Re: [PATCH v6 27/32] prune: strategies for linked checkouts

[Date Prev][Date Next][Thread Prev][Thread Next][Date Index][Thread Index]

 



On Wed, Jul 9, 2014 at 3:33 AM, Nguyễn Thái Ngọc Duy <pclouds@xxxxxxxxx> wrote:
> (alias R=$GIT_COMMON_DIR/repos/<id>)
>
>  - linked checkouts are supposed to keep its location in $R/gitdir up
>    to date. The use case is auto fixup after a manual checkout move.
>
>  - linked checkouts are supposed to update mtime of $R/gitdir. If
>    $R/gitdir's mtime is older than a limit, and it points to nowhere,
>    repos/<id> is to be pruned.
>
>  - If $R/locked exists, repos/<id> is not supposed to be pruned. If
>    $R/locked exists and $R/gitdir's mtime is older than a really long
>    limit, warn about old unused repo.
>
>  - "git checkout --to" is supposed to make a hard link named $R/link
>    pointing to the .git file on supported file systems to help detect
>    the user manually deleting the checkout.
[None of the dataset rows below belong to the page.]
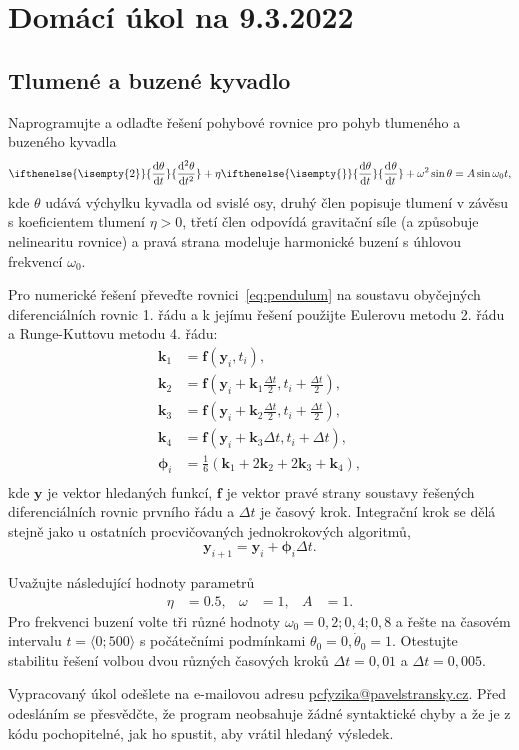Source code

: \documentclass[a4paper,11pt,twoside]{article}
\def\vector#1{\boldsymbol{#1}}								%
\renewcommand{\d}{\mathrm{d}}
\newcommand{\derivative}[3][]{\ifthenelse{\isempty{#1}}	    %
	{\frac{\d{#2}}{\d{#3}}}
	{\frac{\d^{#1}{#2}}{\d{#3}^{#1}}}
}
\def\c{,\!}
\begin{document}
\section*{Domácí úkol na 9.3.2022}
\subsection*{Tlumené a buzené kyvadlo}
Naprogramujte a odlaďte řešení pohybové rovnice pro pohyb tlumeného a buzeného kyvadla
\begin{equation}
    \label{eq:pendulum}
    \derivative[2]{\theta}{t}+\eta\derivative{\theta}{t}+\omega^{2}\sin{\theta}=A\sin\omega_{0}t,
\end{equation}
kde $\theta$ udává výchylku kyvadla od svislé osy, druhý člen popisuje tlumení v závěsu s koeficientem tlumení $\eta>0$, třetí člen odpovídá gravitační síle (a způsobuje nelinearitu rovnice) a pravá strana modeluje harmonické buzení s úhlovou frekvencí $\omega_0$.

Pro numerické řešení převeďte rovnici~\eqref{eq:pendulum} na soustavu obyčejných diferenciálních rovnic 1. řádu a k jejímu řešení použijte Eulerovu metodu 2. řádu a Runge-Kuttovu metodu 4. řádu:
\begin{align*}
    \vector{k}_{1}&=\vector{f}(\vector{y}_{i},t_{i}),\\
    \vector{k}_{2}&=\vector{f}\left(\vector{y}_{i}+\vector{k}_{1}\frac{\Delta t}{2},t_{i}+\frac{\Delta t}{2}\right),\\
    \vector{k}_{3}&=\vector{f}\left(\vector{y}_{i}+\vector{k}_{2}\frac{\Delta t}{2},t_{i}+\frac{\Delta t}{2}\right),\\
    \vector{k}_{4}&=\vector{f}\left(\vector{y}_{i}+\vector{k}_{3}\Delta t,t_{i}+\Delta t\right),\\
    \vector{\phi}_{i}&=\frac{1}{6}\left(\vector{k}_{1}+2\vector{k}_{2}+2\vector{k}_{3}+\vector{k}_{4}\right),\\
\end{align*}
kde $\vector{y}$ je vektor hledaných funkcí, $\vector{f}$ je vektor pravé strany soustavy řešených diferenciálních rovnic prvního řádu a $\Delta t$ je časový krok.
Integrační krok se dělá stejně jako u ostatních procvičovaných jednokrokových algoritmů,
\begin{equation*}
    \vector{y}_{i+1}=\vector{y}_{i}+\vector{\phi}_{i}\Delta t.
\end{equation*}

Uvažujte následující hodnoty parametrů
\begin{align}
    \eta&=0.5,
    &\omega&=1,
    &A&=1.
\end{align}
Pro frekvenci buzení volte tři různé hodnoty $\omega_0=0\c2;0\c4;0\c8$ a řešte na časovém intervalu $t=\langle0;500\rangle$ s počátečními podmínkami $\theta_0=0,\dot{\theta}_{0}=1$.
Otestujte stabilitu řešení volbou dvou různých časových kroků $\Delta t=0\c01$ a $\Delta t=0\c005$.

Vypracovaný úkol odešlete na e-mailovou adresu \href{mailto:pcfyzika@pavelstransky.cz}{pcfyzika@pavelstransky.cz}.
Před odesláním se přesvědčte, že program neobsahuje žádné syntaktické chyby a že je z kódu pochopitelné, jak ho spustit, aby vrátil hledaný výsledek.
\end{document}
If $R/link exists and its
>    link count is greated than 1, the repo is kept.
>
> Signed-off-by: Nguyễn Thái Ngọc Duy <pclouds@xxxxxxxxx>
> ---
> diff --git a/builtin/prune.c b/builtin/prune.c
> index 144a3bd..6db6bcc 100644
> --- a/builtin/prune.c
> +++ b/builtin/prune.c
> @@ -112,6 +112,70 @@ static void prune_object_dir(const char *path)
>         }
>  }
>
> +static const char *prune_repo_dir(const char *id, struct stat *st)
> +{
> +       char *path;
> +       int fd, len;
> +       if (file_exists(git_path("repos/%s/locked", id)))
> +               return NULL;
> +       if (stat(git_path("repos/%s/gitdir", id), st)) {
> +               st->st_mtime = expire;
> +               return _("gitdir does not exist");

If a plain file exists in 'repos' for some reason, it will be caught
by this case. Would it make sense, however, to handle that specially
and report a more accurate message, such as "not a repo" or some such?

> +       }
> +       fd = open(git_path("repos/%s/gitdir", id), O_RDONLY);

If 'gitdir' fails to open for some reason (lack of permissions, it's a
directory, etc.), the subsequent read_in_full() will crash.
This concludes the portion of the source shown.